Otherwise, any chance you could post a diff (diff -u or diff -c) against latest 1.5 so that reviewers can see the exact change(s)?
Mark.
comment:3 by , 15 years ago
what about just using pg_table_is_visible(oid)?
http://www.postgresql.org/docs/8.4/static/functions-info.html#FUNCTIONS-INFO-SCHEMA-TABLE
by , 14 years ago
Attachment: | geography_columns.patch added |
---|
comment:4 by , 14 years ago
I've added the patch. I tried pg_table_is_visible(oid), but it seemed to be false (I'm not sure why).

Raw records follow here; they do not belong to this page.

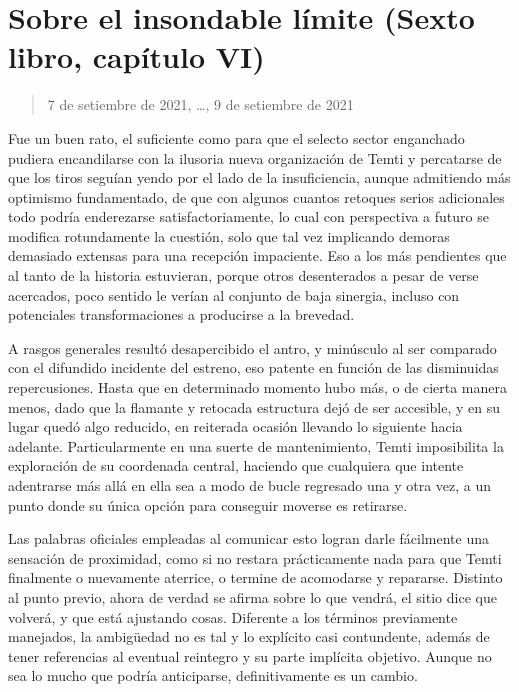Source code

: \documentclass[
]{book}
\begin{document}
\hypertarget{sobre-el-insondable-luxedmite-sexto-libro-capuxedtulo-vi}{%
\section{Sobre el insondable límite (Sexto libro, capítulo VI)}\label{sobre-el-insondable-luxedmite-sexto-libro-capuxedtulo-vi}}

\begin{quote}
7 de setiembre de 2021, \ldots, 9 de setiembre de 2021
\end{quote}

Fue un buen rato, el suficiente como para que el selecto sector enganchado pudiera encandilarse con la ilusoria nueva organización de Temti y percatarse de que los tiros seguían yendo por el lado de la insuficiencia, aunque admitiendo más optimismo fundamentado, de que con algunos cuantos retoques serios adicionales todo podría enderezarse satisfactoriamente, lo cual con perspectiva a futuro se modifica rotundamente la cuestión, solo que tal vez implicando demoras demasiado extensas para una recepción impaciente. Eso a los más pendientes que al tanto de la historia estuvieran, porque otros desenterados a pesar de verse acercados, poco sentido le verían al conjunto de baja sinergia, incluso con potenciales transformaciones a producirse a la brevedad.

A rasgos generales resultó desapercibido el antro, y minúsculo al ser comparado con el difundido incidente del estreno, eso patente en función de las disminuidas repercusiones. Hasta que en determinado momento hubo más, o de cierta manera menos, dado que la flamante y retocada estructura dejó de ser accesible, y en su lugar quedó algo reducido, en reiterada ocasión llevando lo siguiente hacia adelante. Particularmente en una suerte de mantenimiento, Temti imposibilita la exploración de su coordenada central, haciendo que cualquiera que intente adentrarse más allá en ella sea a modo de bucle regresado una y otra vez, a un punto donde su única opción para conseguir moverse es retirarse.

Las palabras oficiales empleadas al comunicar esto logran darle fácilmente una sensación de proximidad, como si no restara prácticamente nada para que Temti finalmente o nuevamente aterrice, o termine de acomodarse y repararse. Distinto al punto previo, ahora de verdad se afirma sobre lo que vendrá, el sitio dice que volverá, y que está ajustando cosas. Diferente a los términos previamente manejados, la ambigüedad no es tal y lo explícito casi contundente, además de tener referencias al eventual reintegro y su parte implícita objetivo. Aunque no sea lo mucho que podría anticiparse, definitivamente es un cambio.
\end{document}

Also, before considering this patch, be aware:
- It is for PostgreSQL 8.2 and up
- I removed the filter
c.relkind IN('r','v')
figuring thatt.typname = 'geography'
is enough, but I'm no expert on this
comment:5 by , 14 years ago
I've just had a look at this on PostgreSQL 8.3 and I don't see a relistemp column in pg_class - which PostgreSQL version are you working on?
Mark.
comment:6 by , 14 years ago
This patch seems to work right for me on pgsql 8.3 and 8.4. Everyone else happy with it?

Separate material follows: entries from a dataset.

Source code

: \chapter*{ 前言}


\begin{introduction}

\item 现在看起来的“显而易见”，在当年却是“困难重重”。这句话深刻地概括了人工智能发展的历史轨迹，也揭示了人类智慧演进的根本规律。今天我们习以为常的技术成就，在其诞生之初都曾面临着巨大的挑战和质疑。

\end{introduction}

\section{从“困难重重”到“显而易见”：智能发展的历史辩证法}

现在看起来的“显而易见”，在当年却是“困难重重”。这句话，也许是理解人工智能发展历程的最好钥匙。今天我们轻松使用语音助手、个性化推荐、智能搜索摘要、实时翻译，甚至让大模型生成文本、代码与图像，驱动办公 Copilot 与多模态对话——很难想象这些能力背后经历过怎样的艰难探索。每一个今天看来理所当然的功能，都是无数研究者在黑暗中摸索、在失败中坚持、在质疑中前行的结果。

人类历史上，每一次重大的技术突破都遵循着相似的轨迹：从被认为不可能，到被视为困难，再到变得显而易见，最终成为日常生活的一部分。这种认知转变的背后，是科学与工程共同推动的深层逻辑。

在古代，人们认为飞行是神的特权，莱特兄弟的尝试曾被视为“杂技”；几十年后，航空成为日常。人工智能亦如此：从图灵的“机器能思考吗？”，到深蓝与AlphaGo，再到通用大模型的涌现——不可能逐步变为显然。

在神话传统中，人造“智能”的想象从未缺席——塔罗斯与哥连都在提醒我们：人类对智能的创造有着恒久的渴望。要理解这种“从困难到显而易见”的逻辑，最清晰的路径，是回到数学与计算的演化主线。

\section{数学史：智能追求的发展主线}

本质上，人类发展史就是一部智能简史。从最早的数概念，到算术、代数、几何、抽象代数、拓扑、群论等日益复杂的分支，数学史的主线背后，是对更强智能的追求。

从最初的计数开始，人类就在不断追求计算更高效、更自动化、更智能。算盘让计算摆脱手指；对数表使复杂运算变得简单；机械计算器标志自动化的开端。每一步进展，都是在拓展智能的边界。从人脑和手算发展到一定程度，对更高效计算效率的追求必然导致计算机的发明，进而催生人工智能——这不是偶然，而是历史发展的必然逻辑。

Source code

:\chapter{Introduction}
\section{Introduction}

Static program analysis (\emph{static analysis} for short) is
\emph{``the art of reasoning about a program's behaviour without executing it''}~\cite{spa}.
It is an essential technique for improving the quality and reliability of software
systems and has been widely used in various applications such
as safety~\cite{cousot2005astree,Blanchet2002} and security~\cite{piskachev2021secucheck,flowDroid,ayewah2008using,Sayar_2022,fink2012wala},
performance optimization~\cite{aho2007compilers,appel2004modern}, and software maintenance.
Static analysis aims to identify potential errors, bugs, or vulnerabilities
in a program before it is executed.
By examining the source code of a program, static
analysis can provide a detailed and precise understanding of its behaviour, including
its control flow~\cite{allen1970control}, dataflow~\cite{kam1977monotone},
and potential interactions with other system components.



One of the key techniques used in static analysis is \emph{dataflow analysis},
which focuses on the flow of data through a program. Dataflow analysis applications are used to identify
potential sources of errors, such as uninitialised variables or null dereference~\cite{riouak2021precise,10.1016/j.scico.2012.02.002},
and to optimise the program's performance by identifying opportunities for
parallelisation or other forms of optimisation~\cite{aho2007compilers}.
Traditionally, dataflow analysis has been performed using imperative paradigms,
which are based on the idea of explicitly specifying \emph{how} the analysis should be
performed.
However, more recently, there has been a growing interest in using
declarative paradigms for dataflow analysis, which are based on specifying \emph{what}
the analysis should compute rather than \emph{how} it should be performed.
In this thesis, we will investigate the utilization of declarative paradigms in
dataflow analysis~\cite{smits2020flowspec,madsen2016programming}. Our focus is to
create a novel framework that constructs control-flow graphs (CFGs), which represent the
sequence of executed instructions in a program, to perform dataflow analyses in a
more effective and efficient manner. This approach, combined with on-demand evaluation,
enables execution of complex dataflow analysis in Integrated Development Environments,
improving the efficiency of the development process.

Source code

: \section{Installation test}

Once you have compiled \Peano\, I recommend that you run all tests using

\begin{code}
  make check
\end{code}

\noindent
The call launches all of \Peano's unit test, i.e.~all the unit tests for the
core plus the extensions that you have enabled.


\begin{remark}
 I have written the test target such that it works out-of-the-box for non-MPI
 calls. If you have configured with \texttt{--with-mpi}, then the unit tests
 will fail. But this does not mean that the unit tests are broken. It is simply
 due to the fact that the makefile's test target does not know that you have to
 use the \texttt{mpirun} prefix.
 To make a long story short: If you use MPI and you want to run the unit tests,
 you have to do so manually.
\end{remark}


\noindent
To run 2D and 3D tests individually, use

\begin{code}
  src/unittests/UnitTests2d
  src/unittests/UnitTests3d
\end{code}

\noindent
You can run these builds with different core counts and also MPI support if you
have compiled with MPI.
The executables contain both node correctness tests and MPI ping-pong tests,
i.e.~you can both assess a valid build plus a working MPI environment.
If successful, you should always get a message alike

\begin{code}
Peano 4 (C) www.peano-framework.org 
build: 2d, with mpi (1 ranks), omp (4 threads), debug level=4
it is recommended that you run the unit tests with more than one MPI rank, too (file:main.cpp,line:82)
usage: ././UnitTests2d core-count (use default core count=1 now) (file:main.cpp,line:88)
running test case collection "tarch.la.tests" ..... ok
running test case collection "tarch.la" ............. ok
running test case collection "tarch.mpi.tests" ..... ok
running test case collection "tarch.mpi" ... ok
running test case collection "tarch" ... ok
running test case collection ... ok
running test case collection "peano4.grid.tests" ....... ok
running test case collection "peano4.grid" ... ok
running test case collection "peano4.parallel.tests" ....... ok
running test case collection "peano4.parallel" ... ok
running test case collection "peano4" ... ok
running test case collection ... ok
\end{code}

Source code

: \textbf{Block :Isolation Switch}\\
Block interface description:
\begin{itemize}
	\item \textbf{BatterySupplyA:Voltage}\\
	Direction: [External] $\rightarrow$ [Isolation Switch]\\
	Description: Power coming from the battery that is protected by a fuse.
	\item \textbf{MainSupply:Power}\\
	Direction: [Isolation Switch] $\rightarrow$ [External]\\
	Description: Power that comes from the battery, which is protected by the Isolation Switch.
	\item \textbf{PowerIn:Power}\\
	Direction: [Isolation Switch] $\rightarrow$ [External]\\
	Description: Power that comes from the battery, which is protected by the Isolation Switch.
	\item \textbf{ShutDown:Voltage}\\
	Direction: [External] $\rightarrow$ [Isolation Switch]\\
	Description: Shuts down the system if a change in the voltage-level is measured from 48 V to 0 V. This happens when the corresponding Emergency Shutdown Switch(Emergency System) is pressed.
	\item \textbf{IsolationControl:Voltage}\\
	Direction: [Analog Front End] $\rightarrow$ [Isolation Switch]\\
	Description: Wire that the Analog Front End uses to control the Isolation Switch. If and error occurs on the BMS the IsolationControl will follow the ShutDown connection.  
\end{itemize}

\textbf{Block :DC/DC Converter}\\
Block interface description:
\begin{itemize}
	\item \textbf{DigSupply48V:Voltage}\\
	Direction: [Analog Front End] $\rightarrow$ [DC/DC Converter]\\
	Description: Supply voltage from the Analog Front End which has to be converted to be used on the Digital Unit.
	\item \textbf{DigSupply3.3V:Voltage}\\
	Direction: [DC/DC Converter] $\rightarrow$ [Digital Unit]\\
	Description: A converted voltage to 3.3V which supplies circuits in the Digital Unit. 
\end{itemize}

comment:7 by , 14 years ago
Nevermind, pg_rel_is_visible() won't pick up tables that you are allowed to see, but that aren't currently in your search path. We need a better patch. I also confirmed that relistemp is a 8.4-only attribute of pg_class. So, currently not seeing a solution to the problem, will continue to look.

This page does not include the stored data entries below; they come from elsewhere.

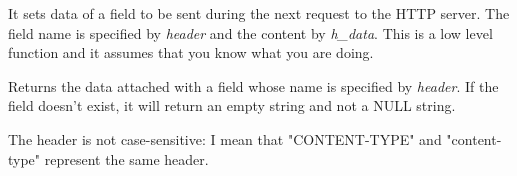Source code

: 


It sets data of a field to be sent during the next request to the HTTP server. The field
name is specified by {\it header} and the content by {\it h\_data}.
This is a low level function and it assumes that you know what you are doing.



Returns the data attached with a field whose name is specified by {\it header}.
If the field doesn't exist, it will return an empty string and not a NULL string.


The header is not case-sensitive: I mean that "CONTENT-TYPE" and "content-type" 
represent the same header.

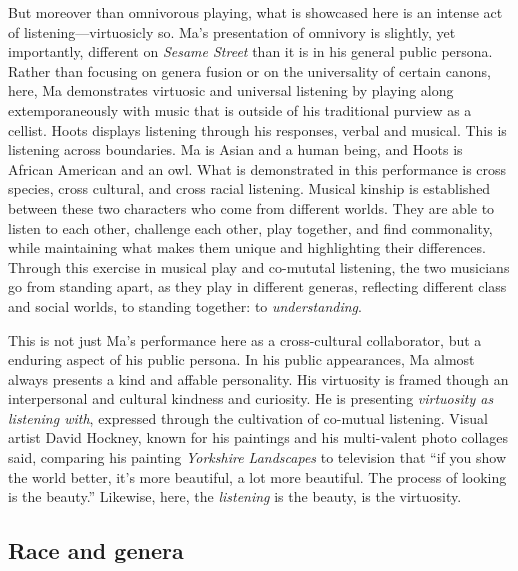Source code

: \documentclass[12pt,letterpaper]{article}
\newcommand{\ses}{\textit{Sesame Street }}
\begin{document}
	But moreover than omnivorous playing, what is showcased here is an 
	intense
	act of listening---virtuosicly so. Ma's presentation of omnivory is 
	slightly, yet importantly, different on \ses than it is in his general
	public persona. Rather than focusing
	on genera fusion or on the universality of certain canons, here, Ma 
	demonstrates virtuosic and universal listening by playing 
	along extemporaneously with music that is outside of his traditional 
	purview as a 
	cellist. Hoots displays listening through his responses, verbal and 
	musical. This is listening across boundaries. Ma is Asian and a human 
	being, and Hoots is African American and an owl. What is demonstrated 
	in this performance is cross species, cross cultural, and cross racial 
	listening. Musical kinship is established between these two characters 
	who come from different worlds. They are able to listen to each other, 
	challenge each other, play together, and find commonality, while 
	maintaining what makes them unique and highlighting their differences. 
	Through this exercise in musical play and co-mututal listening, the two
	musicians go from standing apart, as they play in different generas, 
	reflecting different class and social worlds, to standing together: to 
	\textit{understanding}.

	This is not just Ma's performance here as a cross-cultural collaborator,
	but a enduring aspect of his public persona. In his public appearances,
	Ma almost always presents a kind and affable personality. His virtuosity
	is framed though an interpersonal and cultural kindness and curiosity. 
	He is presenting \textit{virtuosity as listening with}, expressed
	through the
	cultivation of co-mutual listening.
	Visual artist David Hockney, known for his paintings and his 
	multi-valent photo collages said, comparing his painting 
	\textit{Yorkshire 
	Landscapes} to television that ``if you show the world better, it's more
	beautiful, a lot more beautiful. The process of looking is the 
	beauty.''\autocite[100]{Odell} Likewise, here, the \textit{listening} is
	the beauty, is the virtuosity.  


	\subsection*{Race and genera}
\end{document}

comment:8 by , 14 years ago
OK, got it:
CREATE OR REPLACE VIEW geography_columns AS SELECT current_database() AS f_table_catalog, n.nspname AS f_table_schema, c.relname AS f_table_name, a.attname AS f_geography_column, geography_typmod_dims(a.atttypmod) AS coord_dimension, geography_typmod_srid(a.atttypmod) AS srid, geography_typmod_type(a.atttypmod) AS type FROM pg_class c, pg_attribute a, pg_type t, pg_namespace n WHERE t.typname = 'geography' AND a.attisdropped = false AND a.atttypid = t.oid AND a.attrelid = c.oid AND c.relnamespace = n.oid AND NOT pg_is_other_temp_schema(c.relnamespace);
comment:9 by , 14 years ago
Resolution: | → fixed |
---|---|
Status: | new → closed |
comment:11 by , 14 years ago
Priority: | medium → blocker |
---|---|
Resolution: | fixed |
Status: | closed → reopened |
Yuck - r5947 is totally wrong. This should be a release blocker for 1.5.2.
comment:12 by , 14 years ago
Yah that is wrong. How about replacing pg_table_is_visible(c.oid) with
has_table_privilege(c.oid, 'SELECT, INSERT, UPDATE, DELETE, TRUNCATE, REFERENCES, TRIGGER'::text)
I checked information_schema.tables and that is what it uses and I verified it can see temp tables I created. Its also listed in 8.3 docs so I think safe to use http://www.postgresql.org/docs/8.3/static/functions-info.html
comment:13 by , 14 years ago
Actually Trunk is right as Mike noted and Paul has listed up there -
AND NOT pg_is_other_temp_schema(c.relnamespace);
I thought has_table_privledge… would be enough, but super user can see tables created in user temp spaces and of course they have rights to those though (since I can select by qualifying with temp space). If I launch 2 different sessions with non-super user and with same user account — I can't see the temp tables created in the other session.
I do question though — why do we want people seeing tables they don't have rights to again? I think we had the discussion before. Note Paul's above still allows a person to see tables they don't have rights to.
So I really think it should be:
AND has_table_privilege(c.oid, 'SELECT, INSERT, UPDATE, DELETE, TRUNCATE, REFERENCES, TRIGGER'::text) AND NOT pg_is_other_temp_schema(c.relnamespace)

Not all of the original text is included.